1998 (13 settembre):
Viene ucciso Azem Hajdani, braccio destro di
Berisha; in seguito a tale episodio il Partito democratico scatena
un'insurrezione armata a Tirana.
1999:
Albania e Jugoslavia interrompono le relazioni
diplomatiche che saranno riprese solo nel 2001.

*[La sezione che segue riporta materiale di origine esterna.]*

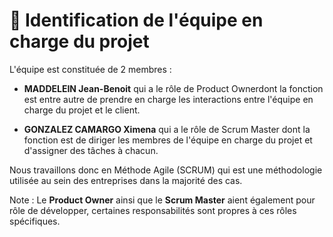 # 👥 Identification de l'équipe en charge du projet

L'équipe est constituée de 2 membres :
- **MADDELEIN Jean-Benoit** qui a le rôle de Product Ownerdont la fonction est entre autre de prendre en charge les interactions entre l'équipe en charge du projet et le client.

- **GONZALEZ CAMARGO Ximena** qui a le rôle de Scrum Master dont la fonction est de diriger les membres de l'équipe en charge du projet et d'assigner des tâches à chacun.

Nous travaillons donc en Méthode Agile (SCRUM) qui est une méthodologie utilisée au sein des entreprises dans la majorité des cas.

Note : Le **Product Owner** ainsi que le **Scrum Master** aient également pour rôle de développer, certaines responsabilités sont propres à ces rôles spécifiques.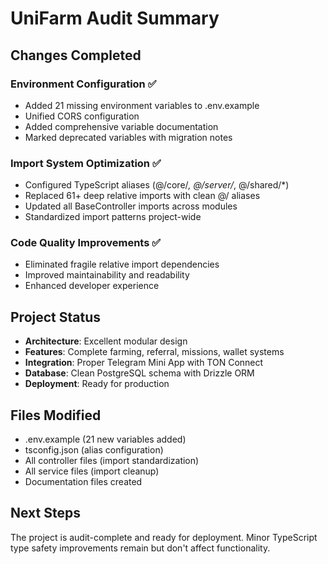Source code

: # UniFarm Audit Summary

## Changes Completed

### Environment Configuration ✅
- Added 21 missing environment variables to .env.example
- Unified CORS configuration
- Added comprehensive variable documentation
- Marked deprecated variables with migration notes

### Import System Optimization ✅
- Configured TypeScript aliases (@/core/*, @/server/*, @/shared/*)
- Replaced 61+ deep relative imports with clean @/ aliases
- Updated all BaseController imports across modules
- Standardized import patterns project-wide

### Code Quality Improvements ✅
- Eliminated fragile relative import dependencies
- Improved maintainability and readability
- Enhanced developer experience

## Project Status
- **Architecture**: Excellent modular design
- **Features**: Complete farming, referral, missions, wallet systems
- **Integration**: Proper Telegram Mini App with TON Connect
- **Database**: Clean PostgreSQL schema with Drizzle ORM
- **Deployment**: Ready for production

## Files Modified
- .env.example (21 new variables added)
- tsconfig.json (alias configuration)
- All controller files (import standardization)
- All service files (import cleanup)
- Documentation files created

## Next Steps
The project is audit-complete and ready for deployment. Minor TypeScript type safety improvements remain but don't affect functionality.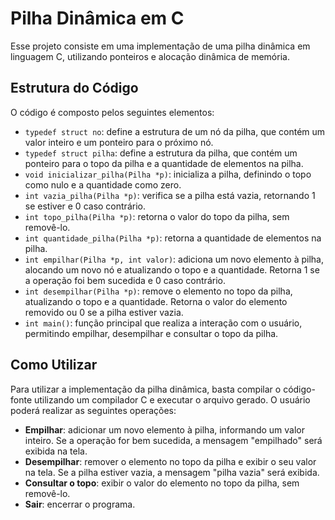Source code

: # Pilha Dinâmica em C
Esse projeto consiste em uma implementação de uma pilha dinâmica em linguagem C, utilizando ponteiros e alocação dinâmica de memória.

## Estrutura do Código
O código é composto pelos seguintes elementos:

- `typedef struct no`: define a estrutura de um nó da pilha, que contém um valor inteiro e um ponteiro para o próximo nó.
- `typedef struct pilha`: define a estrutura da pilha, que contém um ponteiro para o topo da pilha e a quantidade de elementos na pilha.
- `void inicializar_pilha(Pilha *p)`: inicializa a pilha, definindo o topo como nulo e a quantidade como zero.
- `int vazia_pilha(Pilha *p)`: verifica se a pilha está vazia, retornando 1 se estiver e 0 caso contrário.
- `int topo_pilha(Pilha *p)`: retorna o valor do topo da pilha, sem removê-lo.
- `int quantidade_pilha(Pilha *p)`: retorna a quantidade de elementos na pilha.
- `int empilhar(Pilha *p, int valor)`: adiciona um novo elemento à pilha, alocando um novo nó e atualizando o topo e a quantidade. Retorna 1 se a operação foi bem sucedida e 0 caso contrário.
- `int desempilhar(Pilha *p)`: remove o elemento no topo da pilha, atualizando o topo e a quantidade. Retorna o valor do elemento removido ou 0 se a pilha estiver vazia.
- `int main()`: função principal que realiza a interação com o usuário, permitindo empilhar, desempilhar e consultar o topo da pilha.
## Como Utilizar
Para utilizar a implementação da pilha dinâmica, basta compilar o código-fonte utilizando um compilador C e executar o arquivo gerado. O usuário poderá realizar as seguintes operações:

- **Empilhar**: adicionar um novo elemento à pilha, informando um valor inteiro. Se a operação for bem sucedida, a mensagem "empilhado" será exibida na tela.
- **Desempilhar**: remover o elemento no topo da pilha e exibir o seu valor na tela. Se a pilha estiver vazia, a mensagem "pilha vazia" será exibida.
- **Consultar o topo**: exibir o valor do elemento no topo da pilha, sem removê-lo.
- **Sair**: encerrar o programa.

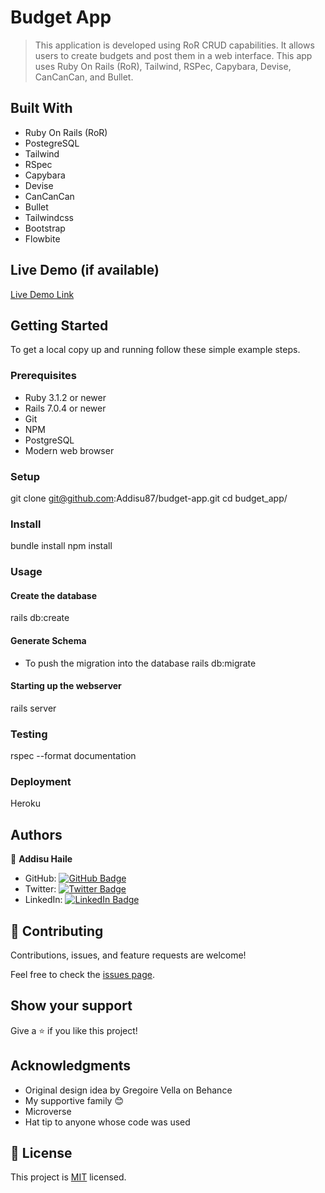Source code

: # Budget App

> This application is developed using RoR CRUD capabilities. It allows users to create budgets and post them in a web interface. This app uses Ruby On Rails (RoR), Tailwind, RSPec, Capybara, Devise, CanCanCan, and Bullet.

## Built With

- Ruby On Rails (RoR)
- PostegreSQL
- Tailwind
- RSpec
- Capybara
- Devise
- CanCanCan
- Bullet
- Tailwindcss
- Bootstrap
- Flowbite

## Live Demo (if available)

[Live Demo Link](https://budget-app-new.herokuapp.com/)

## Getting Started

To get a local copy up and running follow these simple example steps.

### Prerequisites

- Ruby 3.1.2 or newer
- Rails 7.0.4 or newer
- Git
- NPM
- PostgreSQL
- Modern web browser

### Setup

git clone git@github.com:Addisu87/budget-app.git
cd budget_app/

### Install

bundle install
npm install

### Usage

#### Create the database

rails db:create

#### Generate Schema

- To push the migration into the database
  rails db:migrate

#### Starting up the webserver

rails server

### Testing

rspec --format documentation

### Deployment

Heroku

## Authors

👤 **Addisu Haile**

- GitHub: [![GitHub Badge](https://img.shields.io/badge/-Addisu87-white?logo=GitHub&logoColor=181717&style=plastic)](https://github.com/Addisu87)
- Twitter: [![Twitter Badge](https://img.shields.io/badge/-AddisuTedla-white?logo=Twitter&logoColor=1DA1F2&style=plastic)](https://twitter.com/AddisuTedla)
- LinkedIn: [![LinkedIn Badge](https://img.shields.io/badge/-addisu_tedla-white?logo=LinkedIn&logoColor=1DA1F2&style=plastic)](https://linkedin.com/in/addisu-tedla/)

## 🤝 Contributing

Contributions, issues, and feature requests are welcome!

Feel free to check the [issues page](../../issues/).

## Show your support

Give a ⭐️ if you like this project!

## Acknowledgments

- Original design idea by Gregoire Vella on Behance
- My supportive family 😊
- Microverse
- Hat tip to anyone whose code was used

## 📝 License

This project is [MIT](./LICENSE) licensed.
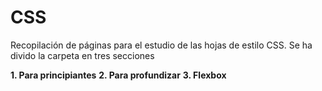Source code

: ﻿# CSS
Recopilación de páginas para el estudio de las hojas de estilo CSS. Se ha divido la carpeta en tres secciones

**1. Para principiantes**
**2. Para profundizar**
**3. Flexbox**
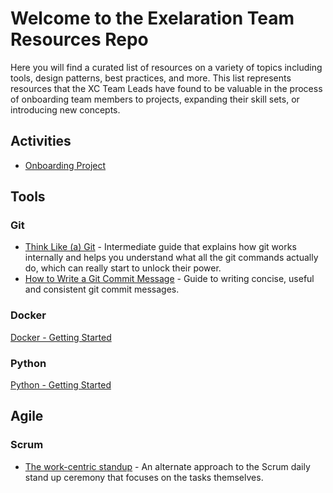 # Welcome to the Exelaration Team Resources Repo

Here you will find a curated list of resources on a variety of topics including tools, design patterns, best practices, and more. This list represents resources that the XC Team Leads have found to be valuable in the process of onboarding team members to projects, expanding their skill sets, or introducing new concepts.

## Activities

- [Onboarding Project](ONBOARDING.md)

## Tools

### Git

- [Think Like (a) Git](http://think-like-a-git.net/) - Intermediate guide that explains how git works internally and helps you understand what all the git commands actually do, which can really start to unlock their power.
- [How to Write a Git Commit Message](https://chris.beams.io/posts/git-commit/) - Guide to writing concise, useful and consistent git commit messages.

### Docker

[Docker - Getting Started](DOCKER.md)

### Python

[Python - Getting Started](PYTHON.md)

## Agile

### Scrum

- [The work-centric standup](https://blog.usejournal.com/the-work-centric-standup-cc20205b47ea) - An alternate approach to the Scrum daily stand up ceremony that focuses on the tasks themselves.
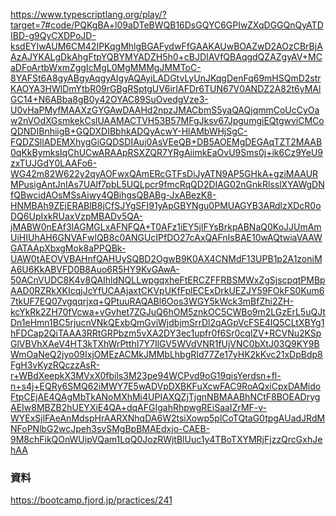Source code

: https://www.typescriptlang.org/play/?target=7#code/PQKgBA+l09aDTeBWQB16DsGQYC6GPIwZXqDGGQnQyATDIBD-g9QyCXDPoJD-ksdEYIwAUM6CM42IPKqgMhlgBGAFydwFfGAAKAUwBOAZwD2AOzCBrBjAAzAJYKALgDkAhgFtpYQBYMYADZH5h0+cBJDIAVfQBAqgdQZAZgyAV+MCaDFoArtbWxmZggIcMgL0MgMMMgJMMToC-8YAFSt6A8gyABgyAqgyAIgyAQAyiLADGtvLyUnJKqgDenFq69mHSQmD2strKAOYA3HWlDmYtbR09rGBgRSptgUV6irIAFDr6TUN67V0ANDZ2A82t6yMAlGC14+N6ABba8gB0y42OYAC89SuOvedgVze3-U0vHaPMyfMAAXzGYGAwDAAHd2npzJMACbmS5yaQAQjqmmCoUcCyOaw2nVOdXGsmkekCslUAAMACTVH53B57MFgJksv67JpgumgiEQtgwviCMCoQDNDIBnhiigB+GQDXDIBbhkADQyAcwY-HlAMbWHjSgC-FQDZSllADEMXhygGiGQDSDIAuj0AsVEeQB+DB5AOEMgDEGAqTZT2MAAB0qKkBymksIqChUCwARAApRSXZQR7YRgAiimkEaOvU9Sms0j+ik6Cz9YeU9zxTUJGdY0LAAFo6-WG42m82W622y2qyAOFwxQAmERcGTFsDiJyATN9AP5GHkA+gziMAAURMPusigAntJnIAs7UAlf7pbL5UQLpcr9fmcRqQD2DIAG02nGnkRlsslXYAWgDNfQBwcidAOsMSsAiwy4QBihgsQBABg-JxABezK8-HNMBAh9ZEjERABlB8jCfSJYgSFI91yApGBYNgu0PMUAGYB3ARdlzXDcR0oDQ6UpIxkRUaxVzpMBADv5QA-jMABW0nEAf3lAGMGLxAFNFQA+T0AFz1iEY5jlFYsBrkpABNaQ0KoJJUmAmUiHIUhAH6GNVAFwlQB8c0ANGUcIPfDO27cAxQAFnIsBAE10wAQtwiaVAAWGATAApXbxgMok8aPPQBk-UAW0tAEOVVBAHnfQAHUySQBD2OgwB9K0AX4CNMdF13UPB1p2A1zoniMA6U6KkABVFD0B8Auo6R5HY9KvGAwA-50ACnVUDC8K4v8QAIhldNQLLwpgqxheFtERCZFFRBSMWxZgSjscpqtPMBpAAD0RZRkXKIcqjJcYfUCAAjaxtCKVpUKfFplECExDrkUEZJY59FOkFS0Kum67tkUF7EQ07vgqqrjxq+QPtuuRAQABl6Oos3WGY5kWck3mBfZhi2ZH-kcYkRk2ZH70fVcwa+vGvhet7ZGJuQ6hOM5znkOC5CWBo9m2LGzErL5uQJtDn1eHmn1BC5rjucnVNkQExbQmGviWjdbjmSrrDl2qAGpVcFSE4IQ5CLtXBYg1hFDCap2QiTAAA3RRtGRPbzm5vXA2DY3ec1upfr0f6Sr0cqlZV+RCVNu2KSpGlVBVhXAeV4HT3kTXhWrPtthI7Y7IlGV5WVdVNR1fUjVNC0bXtJ03Q9KY9BWmOaNeQ2jyo09IxjOMEzACMkJMMbLhbgRId77Ze17yHK2kKvc21xDpBdp8FgH3vKyzRQczzAsR-r+WBdXeepkX3MVxX0fbils3M23pe94WCPvd9oG19qisYerdsn+fl-n+s4j+EQRy6SMQ62iMWY7E5wADVpDXBKFuXcwFAC9RoAQxiCpxDAMidoFtpCEjAE4QAgMbTkANoMXhMi4UPIAXQZjTjgnNBMAABhNCtF8BOEADrygAEIw8MBZB2hUEYXiE4QA+dqAFGIgahRhpwgREiSaaIZrMF-v-WYExSjlFAeAnMdspHrAARXNhqDA6W2tsiXowp5plCoTQtaG0tpgAUadJRdMNFoPNlbG2wcJpeh3svSMgBpBMAEdxjo-CAEB-9M8chFikQOnWUipVQam1LqQ0JozRWjtBlUuc1y4TBoTXYMRjFjzzQrcGxhJehAA

### 資料
https://bootcamp.fjord.jp/practices/241
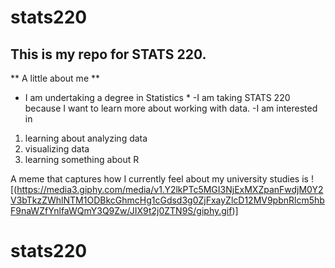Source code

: # stats220

## This is my repo for STATS 220. 

** A little about me **

* I am undertaking a degree in Statistics *
-I am taking STATS 220 because I want to learn more about working with data.
-I am interested in
1. learning about analyzing data
2. visualizing data
3. learning something about R

A meme that captures how I currently feel about my university studies is 
! [(https://media3.giphy.com/media/v1.Y2lkPTc5MGI3NjExMXZpanFwdjM0Y2V3bTkzZWhlNTM1ODBkcGhmcHg1cGdsd3g0ZjFxayZlcD12MV9pbnRlcm5hbF9naWZfYnlfaWQmY3Q9Zw/JIX9t2j0ZTN9S/giphy.gif)]
# stats220
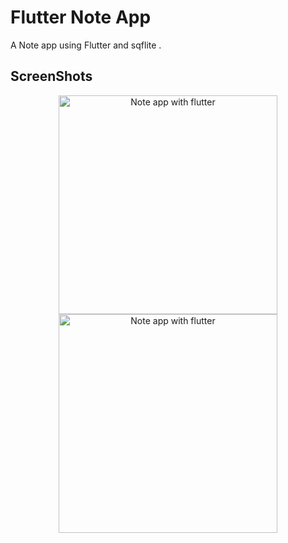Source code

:# Flutter Note App
A Note app using Flutter and sqflite .

## ScreenShots
<p align="center">
  <img src="https://serving.photos.photobox.com/90774574ed989af8cf4c3379d05326605e025f8a514f36f297d94b84c9a0be4758637148.jpg" width="350" title="Note app with flutter">
  <img src="https://serving.photos.photobox.com/3164279364a6d37d34bae6ff32bc0df336789ac3d7431244a15fd70e2a1b3f1d2a8dad65.jpg" width="350" alt="Note app with flutter">
</p>

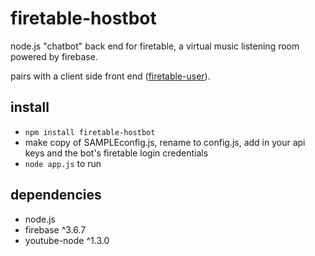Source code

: # firetable-hostbot
node.js "chatbot" back end for firetable, a virtual music listening room powered by firebase.

pairs with a client side front end ([firetable-user](https://github.com/mxew/firetable-user)).

## install
- `npm install firetable-hostbot`
- make copy of SAMPLEconfig.js, rename to config.js, add in your api keys and the bot's firetable login credentials
- `node app.js` to run

## dependencies
- node.js
- firebase ^3.6.7
- youtube-node ^1.3.0
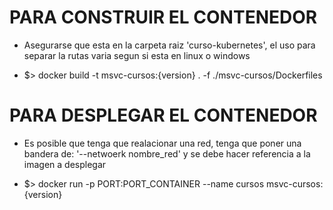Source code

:# PARA CONSTRUIR EL CONTENEDOR
- Asegurarse que esta en la carpeta raiz 'curso-kubernetes', el uso para separar la rutas varia segun si esta en linux o windows
* $> docker build -t msvc-cursos:{version} . -f ./msvc-cursos/Dockerfiles

# PARA DESPLEGAR EL CONTENEDOR
- Es posible que tenga que realacionar una red, tenga que poner una bandera de: '--netwoerk nombre_red' y se debe hacer referencia a la imagen a desplegar
* $> docker run -p PORT:PORT_CONTAINER --name cursos msvc-cursos:{version}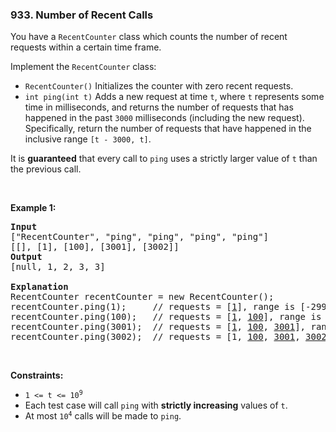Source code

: <h3 align="left"> 933. Number of Recent Calls</h3>
<div><p>You have a <code>RecentCounter</code> class which counts the number of recent requests within a certain time frame.</p>

<p>Implement the <code>RecentCounter</code> class:</p>

<ul>
	<li><code>RecentCounter()</code> Initializes the counter with zero recent requests.</li>
	<li><code>int ping(int t)</code> Adds a new request at time <code>t</code>, where <code>t</code> represents some time in milliseconds, and returns the number of requests that has happened in the past <code>3000</code> milliseconds (including the new request). Specifically, return the number of requests that have happened in the inclusive range <code>[t - 3000, t]</code>.</li>
</ul>

<p>It is <strong>guaranteed</strong> that every call to <code>ping</code> uses a strictly larger value of <code>t</code> than the previous call.</p>

<p>&nbsp;</p>
<p><strong>Example 1:</strong></p>

<pre><strong>Input</strong>
["RecentCounter", "ping", "ping", "ping", "ping"]
[[], [1], [100], [3001], [3002]]
<strong>Output</strong>
[null, 1, 2, 3, 3]

<strong>Explanation</strong>
RecentCounter recentCounter = new RecentCounter();
recentCounter.ping(1);     // requests = [<u>1</u>], range is [-2999,1], return 1
recentCounter.ping(100);   // requests = [<u>1</u>, <u>100</u>], range is [-2900,100], return 2
recentCounter.ping(3001);  // requests = [<u>1</u>, <u>100</u>, <u>3001</u>], range is [1,3001], return 3
recentCounter.ping(3002);  // requests = [1, <u>100</u>, <u>3001</u>, <u>3002</u>], range is [2,3002], return 3
</pre>

<p>&nbsp;</p>
<p><strong>Constraints:</strong></p>

<ul>
	<li><code>1 &lt;= t &lt;= 10<sup>9</sup></code></li>
	<li>Each test case will call <code>ping</code> with <strong>strictly increasing</strong> values of <code>t</code>.</li>
	<li>At most <code>10<sup>4</sup></code> calls will be made to <code>ping</code>.</li>
</ul>
</div>
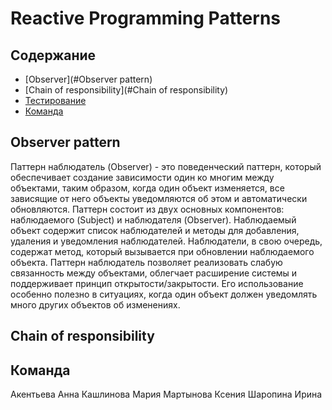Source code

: # Reactive Programming Patterns
## Содержание
- [Observer](#Observer pattern)
- [Chain of responsibility](#Chain of responsibility)
- [Тестирование](#тестирование)
- [Команда](#команда)
## Observer pattern
Паттерн наблюдатель (Observer) - это поведенческий паттерн, который обеспечивает создание зависимости один ко многим между объектами, таким образом, когда один объект изменяется, все зависящие от него объекты уведомляются об этом и автоматически обновляются.
Паттерн состоит из двух основных компонентов: наблюдаемого (Subject) и наблюдателя (Observer). Наблюдаемый объект содержит список наблюдателей и методы для добавления, удаления и уведомления наблюдателей. Наблюдатели, в свою очередь, содержат метод, который вызывается при обновлении наблюдаемого объекта.
Паттерн наблюдатель позволяет реализовать слабую связанность между объектами, облегчает расширение системы и поддерживает принцип открытости/закрытости. Его использование особенно полезно в ситуациях, когда один объект должен уведомлять много других объектов об изменениях.

## Chain of responsibility


## Команда
Акентьева Анна
Кашлинова Мария
Мартынова Ксения
Шаропина Ирина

1999 (24 marzo - 10 giugno):
Bombardamenti della NATO sulla
Serbia.
1999 (1° ottobre):
Inizia una nuova guerra tra Russia e ribelli
indipendentisti ceceni.
1999 (31 dicembre):
Eltsin si dimette dalla carica di capo dello
Stato che viene assunta
ad interim dal primo ministro
Putin.
2000:
Kwaniewski viene riconfermato alla carica di
presidente della Polonia.
2000 (marzo):
Putin è ufficialmente eletto presidente
della Russia.
2000 (giugno):
Storico incontro tra i leader delle due Coree e
inizio del processo di distensione.
2000 (24 settembre):
Si svolgono le elezioni presidenziali jugoslave
che vedono la vittoria dell'opposizione, fortemente negata dal presidente
in carica Milosevic.
2000 (5 ottobre):
Dopo imponenti manifestazioni di pazza e
l'occupazione di Parlamento e televisione di Stato, Milosevic viene
ufficialmente soppiantato da Vojislav Kostunica quale presidente della
Jugoslavia.
2000 (dicembre):
Ion Iliescu vince le elezioni presidenziali
romene.
2001 (28 giugno):
Milosevic, dopo l'arresto avvenuto nel mese
di aprile, viene estradato all'Aja.
2002 (febbraio):
Inizio del processo a
Milosevic.
2006 (marzo):
Milosevic muore nella prigione del Tribunale Penale internazionale all'Aja.